In 2003, he presented a research paper at the AATS annual meeting with a study population of 311 patients, divided into two subgroups: one underwent isolated mitral valve repair, the other mitral valve repair associated with tricuspid valve repair. In this research, professor Dreyfus demonstrated the rationale in treating the tricuspid annulus dilation independently from the presence of tricuspid regurgitation. This principle influenced the guidelines of the international societies of Cardiology, may it be the American College of Cardiology / American Heart Association, or the European Society of Cardiology.

He also focused his research on a new technique to replace the aortic valve, using autologous pericardium. Results of this method, called Cardiomend were presented at the American Society of Thoracic Surgeons annual meeting in 2001 and were the object of two articles.

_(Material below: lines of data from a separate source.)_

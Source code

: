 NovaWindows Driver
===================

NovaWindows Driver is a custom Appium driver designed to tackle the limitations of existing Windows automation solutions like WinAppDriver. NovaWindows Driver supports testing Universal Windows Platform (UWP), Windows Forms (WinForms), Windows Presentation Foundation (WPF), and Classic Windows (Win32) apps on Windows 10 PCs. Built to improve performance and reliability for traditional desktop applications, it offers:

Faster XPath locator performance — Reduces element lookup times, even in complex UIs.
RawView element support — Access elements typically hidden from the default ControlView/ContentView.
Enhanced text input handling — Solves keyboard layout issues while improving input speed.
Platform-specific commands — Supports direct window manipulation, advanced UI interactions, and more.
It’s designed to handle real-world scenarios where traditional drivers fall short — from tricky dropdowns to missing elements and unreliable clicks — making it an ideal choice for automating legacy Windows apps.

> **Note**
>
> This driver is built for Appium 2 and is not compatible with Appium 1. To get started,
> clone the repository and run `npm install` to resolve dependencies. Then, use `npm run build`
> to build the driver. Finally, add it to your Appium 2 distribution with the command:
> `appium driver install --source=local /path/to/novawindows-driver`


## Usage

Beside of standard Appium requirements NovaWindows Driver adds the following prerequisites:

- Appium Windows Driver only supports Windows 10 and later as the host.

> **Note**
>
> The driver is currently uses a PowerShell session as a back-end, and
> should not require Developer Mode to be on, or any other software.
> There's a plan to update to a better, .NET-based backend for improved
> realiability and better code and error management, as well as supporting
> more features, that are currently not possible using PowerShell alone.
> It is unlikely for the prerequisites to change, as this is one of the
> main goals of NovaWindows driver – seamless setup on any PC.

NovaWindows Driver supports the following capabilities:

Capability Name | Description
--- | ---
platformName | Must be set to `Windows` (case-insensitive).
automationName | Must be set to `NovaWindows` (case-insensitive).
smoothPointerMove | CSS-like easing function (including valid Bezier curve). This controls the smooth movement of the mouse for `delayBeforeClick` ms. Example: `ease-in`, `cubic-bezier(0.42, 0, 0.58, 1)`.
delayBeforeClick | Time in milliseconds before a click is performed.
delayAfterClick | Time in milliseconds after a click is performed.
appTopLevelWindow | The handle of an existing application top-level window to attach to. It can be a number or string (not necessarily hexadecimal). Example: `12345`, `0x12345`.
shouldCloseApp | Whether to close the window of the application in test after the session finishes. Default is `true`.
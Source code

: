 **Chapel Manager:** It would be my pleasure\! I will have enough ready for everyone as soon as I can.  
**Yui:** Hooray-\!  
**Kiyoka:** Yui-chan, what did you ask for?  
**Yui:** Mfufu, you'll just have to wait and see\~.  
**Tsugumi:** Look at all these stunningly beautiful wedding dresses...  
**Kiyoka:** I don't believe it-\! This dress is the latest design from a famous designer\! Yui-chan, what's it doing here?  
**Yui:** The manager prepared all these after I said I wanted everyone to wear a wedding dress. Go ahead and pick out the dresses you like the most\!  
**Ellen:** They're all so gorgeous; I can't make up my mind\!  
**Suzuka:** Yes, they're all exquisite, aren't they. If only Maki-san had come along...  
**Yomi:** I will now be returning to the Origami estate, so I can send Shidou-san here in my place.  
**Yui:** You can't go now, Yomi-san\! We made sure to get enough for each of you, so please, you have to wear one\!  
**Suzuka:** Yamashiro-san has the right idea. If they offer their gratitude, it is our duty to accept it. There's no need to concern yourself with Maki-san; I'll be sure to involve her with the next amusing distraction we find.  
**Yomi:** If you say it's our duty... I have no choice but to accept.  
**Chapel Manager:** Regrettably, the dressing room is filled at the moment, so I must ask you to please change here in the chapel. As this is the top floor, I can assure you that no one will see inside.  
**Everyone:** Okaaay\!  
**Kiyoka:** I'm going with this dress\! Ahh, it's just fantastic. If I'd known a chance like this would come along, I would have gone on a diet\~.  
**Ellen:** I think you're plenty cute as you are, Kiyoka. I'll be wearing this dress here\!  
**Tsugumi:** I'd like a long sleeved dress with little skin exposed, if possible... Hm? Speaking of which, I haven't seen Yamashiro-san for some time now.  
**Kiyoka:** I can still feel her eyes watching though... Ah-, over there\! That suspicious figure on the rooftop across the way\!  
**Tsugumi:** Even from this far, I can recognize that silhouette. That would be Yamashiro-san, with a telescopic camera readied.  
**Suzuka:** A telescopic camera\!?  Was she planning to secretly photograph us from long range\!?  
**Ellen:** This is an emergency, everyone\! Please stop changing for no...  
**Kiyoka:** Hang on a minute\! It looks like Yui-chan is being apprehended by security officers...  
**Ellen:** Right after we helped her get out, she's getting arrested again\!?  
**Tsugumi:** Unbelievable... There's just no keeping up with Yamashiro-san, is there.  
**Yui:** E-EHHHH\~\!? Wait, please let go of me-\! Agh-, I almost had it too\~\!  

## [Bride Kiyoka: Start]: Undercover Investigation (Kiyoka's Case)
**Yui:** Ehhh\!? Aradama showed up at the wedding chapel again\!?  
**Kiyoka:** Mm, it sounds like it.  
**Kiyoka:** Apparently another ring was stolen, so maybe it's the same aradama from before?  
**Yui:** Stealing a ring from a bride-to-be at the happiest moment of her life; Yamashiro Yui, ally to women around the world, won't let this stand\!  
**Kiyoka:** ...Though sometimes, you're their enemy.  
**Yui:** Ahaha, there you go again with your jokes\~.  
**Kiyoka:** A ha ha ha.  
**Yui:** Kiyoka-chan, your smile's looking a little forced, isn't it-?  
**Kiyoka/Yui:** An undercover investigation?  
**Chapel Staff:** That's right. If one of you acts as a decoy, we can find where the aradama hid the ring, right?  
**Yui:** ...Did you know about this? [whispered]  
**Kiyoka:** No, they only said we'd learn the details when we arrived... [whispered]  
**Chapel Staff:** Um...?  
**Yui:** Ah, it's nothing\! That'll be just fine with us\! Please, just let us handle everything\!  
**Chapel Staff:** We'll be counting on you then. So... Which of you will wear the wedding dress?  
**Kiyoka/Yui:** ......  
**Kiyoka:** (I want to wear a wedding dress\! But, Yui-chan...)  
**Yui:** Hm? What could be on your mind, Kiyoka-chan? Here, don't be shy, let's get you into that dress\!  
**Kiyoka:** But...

As Director of one of the largest centers for transplantation in Europe, he led a program of heart and lung transplant and cardiac assist devices. Under his influence, the Harefield group was the first group in Europe to implant the Jarvik 2000, in addition to other assist devices as destination therapy or as bridge-to-recovery in case of heart failure.

While practicing in London, he operated the Queen of Spain's brother, the Queen of England's cousin, the King Constantin of Greece.

In 2002, professor Dreyfus, along with three other famous European surgeons specialized in mitral valve repair, developed the Master of Valve Repair, a training course supported by Edwards Lifesciences, happening twice or thrice a year, where more than 2000 European surgeons have been trained to advanced techniques in mitral valve repair.

===Cardio-Thoracic Centre in Monaco===
In January 2010, upon the request of Vincent Dor, Gilles Dreyfus was appointed as Medical Director or the Cardio-Thoracic Centre in Monaco, taking over Dor who retired.